Saved entries
+--

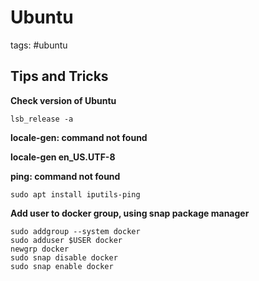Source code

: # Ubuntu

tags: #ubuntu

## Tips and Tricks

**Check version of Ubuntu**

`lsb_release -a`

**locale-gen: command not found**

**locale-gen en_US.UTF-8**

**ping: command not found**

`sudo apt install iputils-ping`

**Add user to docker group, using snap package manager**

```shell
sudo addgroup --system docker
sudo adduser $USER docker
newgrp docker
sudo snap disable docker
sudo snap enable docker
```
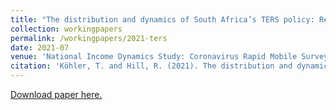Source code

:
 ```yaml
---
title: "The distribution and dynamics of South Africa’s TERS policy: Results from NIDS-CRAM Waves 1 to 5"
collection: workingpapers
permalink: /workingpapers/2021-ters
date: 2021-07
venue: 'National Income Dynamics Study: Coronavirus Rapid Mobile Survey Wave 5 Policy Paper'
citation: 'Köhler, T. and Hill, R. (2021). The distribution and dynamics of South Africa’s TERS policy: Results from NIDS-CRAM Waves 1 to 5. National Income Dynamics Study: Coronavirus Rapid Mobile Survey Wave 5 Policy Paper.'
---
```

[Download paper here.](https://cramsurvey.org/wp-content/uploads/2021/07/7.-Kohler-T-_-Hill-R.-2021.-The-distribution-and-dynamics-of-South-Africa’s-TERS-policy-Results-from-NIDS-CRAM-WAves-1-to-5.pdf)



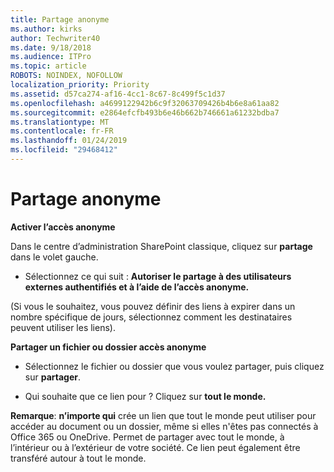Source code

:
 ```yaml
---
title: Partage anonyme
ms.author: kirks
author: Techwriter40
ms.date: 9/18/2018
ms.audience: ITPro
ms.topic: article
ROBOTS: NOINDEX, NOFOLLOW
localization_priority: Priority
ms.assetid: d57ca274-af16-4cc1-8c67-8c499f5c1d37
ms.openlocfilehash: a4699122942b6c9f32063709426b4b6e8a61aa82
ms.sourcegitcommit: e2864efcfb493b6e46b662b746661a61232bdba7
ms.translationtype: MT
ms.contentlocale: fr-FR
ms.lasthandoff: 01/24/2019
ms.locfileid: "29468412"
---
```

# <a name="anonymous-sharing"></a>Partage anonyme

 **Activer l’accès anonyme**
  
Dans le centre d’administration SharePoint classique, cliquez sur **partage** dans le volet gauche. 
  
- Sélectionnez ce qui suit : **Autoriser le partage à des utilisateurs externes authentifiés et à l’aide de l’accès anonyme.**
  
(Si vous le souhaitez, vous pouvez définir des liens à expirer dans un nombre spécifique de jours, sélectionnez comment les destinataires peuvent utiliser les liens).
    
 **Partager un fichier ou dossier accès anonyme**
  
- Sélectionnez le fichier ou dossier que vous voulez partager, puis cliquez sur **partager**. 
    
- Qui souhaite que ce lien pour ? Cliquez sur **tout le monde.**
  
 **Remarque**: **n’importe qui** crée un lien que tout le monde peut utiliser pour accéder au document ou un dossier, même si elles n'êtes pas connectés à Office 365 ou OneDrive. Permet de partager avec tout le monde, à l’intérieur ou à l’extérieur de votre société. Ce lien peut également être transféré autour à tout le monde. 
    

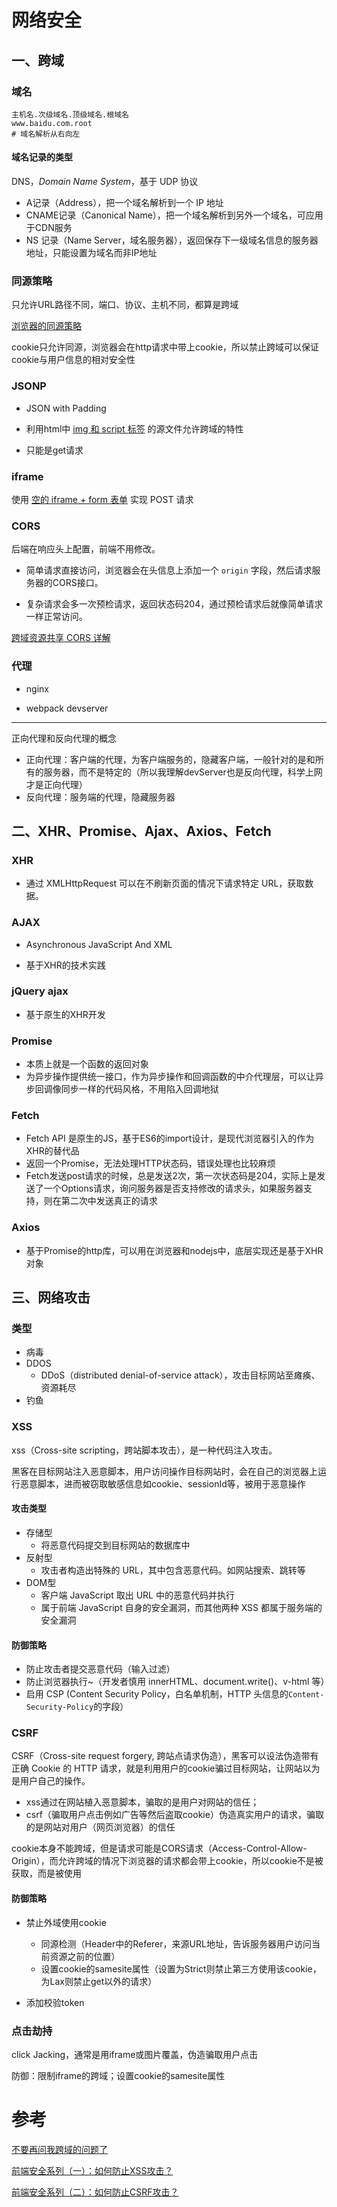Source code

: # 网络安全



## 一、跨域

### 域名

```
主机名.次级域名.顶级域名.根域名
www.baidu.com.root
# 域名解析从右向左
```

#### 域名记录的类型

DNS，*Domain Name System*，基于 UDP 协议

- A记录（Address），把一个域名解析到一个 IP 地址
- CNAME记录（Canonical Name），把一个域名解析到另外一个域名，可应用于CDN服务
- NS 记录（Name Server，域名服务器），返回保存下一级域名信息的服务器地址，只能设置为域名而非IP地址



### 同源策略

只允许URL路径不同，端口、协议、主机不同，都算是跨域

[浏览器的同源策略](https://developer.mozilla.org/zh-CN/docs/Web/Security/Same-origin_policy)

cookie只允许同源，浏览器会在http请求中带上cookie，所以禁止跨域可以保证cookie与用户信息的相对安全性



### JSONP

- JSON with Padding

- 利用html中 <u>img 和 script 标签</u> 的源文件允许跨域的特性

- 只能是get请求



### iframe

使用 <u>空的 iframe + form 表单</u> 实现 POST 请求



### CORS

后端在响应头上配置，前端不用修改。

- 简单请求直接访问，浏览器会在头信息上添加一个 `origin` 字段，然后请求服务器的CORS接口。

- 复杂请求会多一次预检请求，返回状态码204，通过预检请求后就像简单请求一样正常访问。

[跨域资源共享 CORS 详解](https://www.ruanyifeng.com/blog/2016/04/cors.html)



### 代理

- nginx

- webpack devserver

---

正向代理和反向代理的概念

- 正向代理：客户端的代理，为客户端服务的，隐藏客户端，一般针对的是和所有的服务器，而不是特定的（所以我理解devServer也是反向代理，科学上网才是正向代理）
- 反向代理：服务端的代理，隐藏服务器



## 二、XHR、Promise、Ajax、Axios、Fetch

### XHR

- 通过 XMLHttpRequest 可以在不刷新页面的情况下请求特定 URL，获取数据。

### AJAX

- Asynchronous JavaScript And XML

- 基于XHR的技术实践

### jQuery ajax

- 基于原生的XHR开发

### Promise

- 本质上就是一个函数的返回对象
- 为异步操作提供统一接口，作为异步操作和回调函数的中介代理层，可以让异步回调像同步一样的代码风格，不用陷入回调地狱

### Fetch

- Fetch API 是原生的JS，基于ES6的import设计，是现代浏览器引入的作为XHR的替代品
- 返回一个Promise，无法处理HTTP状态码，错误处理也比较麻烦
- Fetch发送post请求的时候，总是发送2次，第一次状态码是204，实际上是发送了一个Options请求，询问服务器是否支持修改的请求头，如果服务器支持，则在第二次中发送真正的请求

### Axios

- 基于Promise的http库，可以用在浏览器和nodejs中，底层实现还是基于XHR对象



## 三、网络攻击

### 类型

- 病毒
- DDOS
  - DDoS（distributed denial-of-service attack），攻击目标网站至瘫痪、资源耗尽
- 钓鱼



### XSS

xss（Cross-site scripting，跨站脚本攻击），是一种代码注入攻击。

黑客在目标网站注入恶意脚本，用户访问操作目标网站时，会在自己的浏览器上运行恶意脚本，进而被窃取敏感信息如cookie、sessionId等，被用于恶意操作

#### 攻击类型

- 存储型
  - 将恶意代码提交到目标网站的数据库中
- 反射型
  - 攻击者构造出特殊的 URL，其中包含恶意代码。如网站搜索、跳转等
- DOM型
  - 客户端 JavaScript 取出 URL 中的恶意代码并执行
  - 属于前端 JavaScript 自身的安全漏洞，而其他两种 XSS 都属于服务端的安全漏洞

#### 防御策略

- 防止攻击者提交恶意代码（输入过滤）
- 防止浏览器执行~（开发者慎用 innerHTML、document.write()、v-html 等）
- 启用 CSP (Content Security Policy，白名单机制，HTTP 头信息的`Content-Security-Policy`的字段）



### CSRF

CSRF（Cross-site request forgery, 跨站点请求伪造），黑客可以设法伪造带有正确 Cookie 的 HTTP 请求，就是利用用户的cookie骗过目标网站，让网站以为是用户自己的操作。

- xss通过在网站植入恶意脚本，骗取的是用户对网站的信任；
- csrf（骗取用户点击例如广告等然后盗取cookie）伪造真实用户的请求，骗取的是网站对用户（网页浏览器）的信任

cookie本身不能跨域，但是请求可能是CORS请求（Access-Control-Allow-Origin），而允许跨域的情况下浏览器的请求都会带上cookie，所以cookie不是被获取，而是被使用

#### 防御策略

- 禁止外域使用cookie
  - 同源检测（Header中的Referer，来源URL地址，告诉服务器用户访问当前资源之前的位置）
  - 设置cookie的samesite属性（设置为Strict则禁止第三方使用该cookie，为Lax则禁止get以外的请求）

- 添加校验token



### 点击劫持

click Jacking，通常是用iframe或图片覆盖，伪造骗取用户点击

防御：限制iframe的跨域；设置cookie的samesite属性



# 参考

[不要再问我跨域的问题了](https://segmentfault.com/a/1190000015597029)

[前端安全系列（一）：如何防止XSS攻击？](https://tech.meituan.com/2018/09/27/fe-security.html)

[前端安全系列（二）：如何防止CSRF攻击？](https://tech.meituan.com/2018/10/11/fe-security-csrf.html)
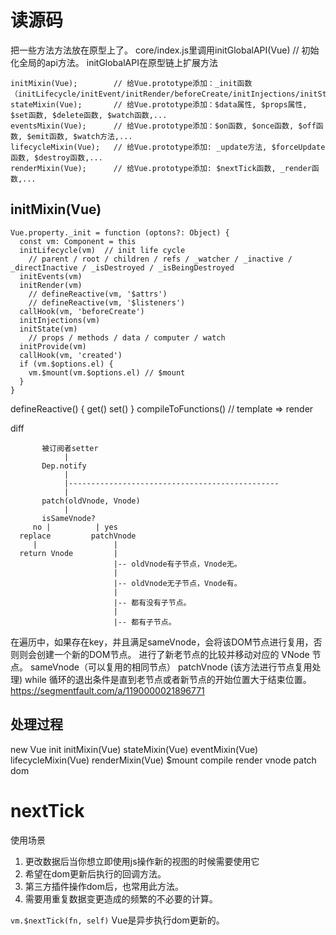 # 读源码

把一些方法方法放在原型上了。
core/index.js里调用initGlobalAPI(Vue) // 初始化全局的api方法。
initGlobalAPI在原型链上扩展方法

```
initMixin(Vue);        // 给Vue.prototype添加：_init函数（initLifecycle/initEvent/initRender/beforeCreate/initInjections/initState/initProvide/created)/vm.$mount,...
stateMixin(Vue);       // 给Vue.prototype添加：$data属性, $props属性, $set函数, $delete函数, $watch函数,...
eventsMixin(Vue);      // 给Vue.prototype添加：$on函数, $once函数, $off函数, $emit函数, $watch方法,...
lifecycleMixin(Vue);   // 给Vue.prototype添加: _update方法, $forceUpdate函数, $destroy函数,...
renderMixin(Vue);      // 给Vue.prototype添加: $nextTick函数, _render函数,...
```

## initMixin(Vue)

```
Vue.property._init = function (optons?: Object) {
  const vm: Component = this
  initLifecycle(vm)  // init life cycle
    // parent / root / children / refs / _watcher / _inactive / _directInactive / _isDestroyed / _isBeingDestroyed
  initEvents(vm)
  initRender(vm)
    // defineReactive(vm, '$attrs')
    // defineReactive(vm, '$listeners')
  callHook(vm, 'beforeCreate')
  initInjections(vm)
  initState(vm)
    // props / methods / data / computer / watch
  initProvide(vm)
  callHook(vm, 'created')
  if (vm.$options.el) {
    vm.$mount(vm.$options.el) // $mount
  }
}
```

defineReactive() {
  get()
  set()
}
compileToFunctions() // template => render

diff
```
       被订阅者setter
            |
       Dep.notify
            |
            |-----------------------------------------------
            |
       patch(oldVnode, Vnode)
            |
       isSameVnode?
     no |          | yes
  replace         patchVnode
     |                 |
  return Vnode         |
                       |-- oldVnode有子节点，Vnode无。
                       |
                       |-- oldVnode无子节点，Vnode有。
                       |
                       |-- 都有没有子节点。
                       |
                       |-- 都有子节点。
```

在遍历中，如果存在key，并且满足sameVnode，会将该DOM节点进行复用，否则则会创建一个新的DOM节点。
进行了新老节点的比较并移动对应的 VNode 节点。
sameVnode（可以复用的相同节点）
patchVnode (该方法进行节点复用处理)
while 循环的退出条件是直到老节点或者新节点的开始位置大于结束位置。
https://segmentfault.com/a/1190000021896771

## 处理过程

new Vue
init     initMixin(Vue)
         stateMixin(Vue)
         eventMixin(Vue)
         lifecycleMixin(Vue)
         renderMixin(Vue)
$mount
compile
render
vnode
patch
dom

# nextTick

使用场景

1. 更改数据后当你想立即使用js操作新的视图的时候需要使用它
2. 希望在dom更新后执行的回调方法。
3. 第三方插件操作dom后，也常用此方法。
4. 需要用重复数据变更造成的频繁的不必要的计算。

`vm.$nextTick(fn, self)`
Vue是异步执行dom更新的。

+--

# WHAT IS NEEDED
From the entries above, copy each line holding "sudo".

# YOUR RESPONSE
`sudo apt install iputils-ping`
sudo addgroup --system docker
sudo adduser $USER docker
sudo snap disable docker
sudo snap enable docker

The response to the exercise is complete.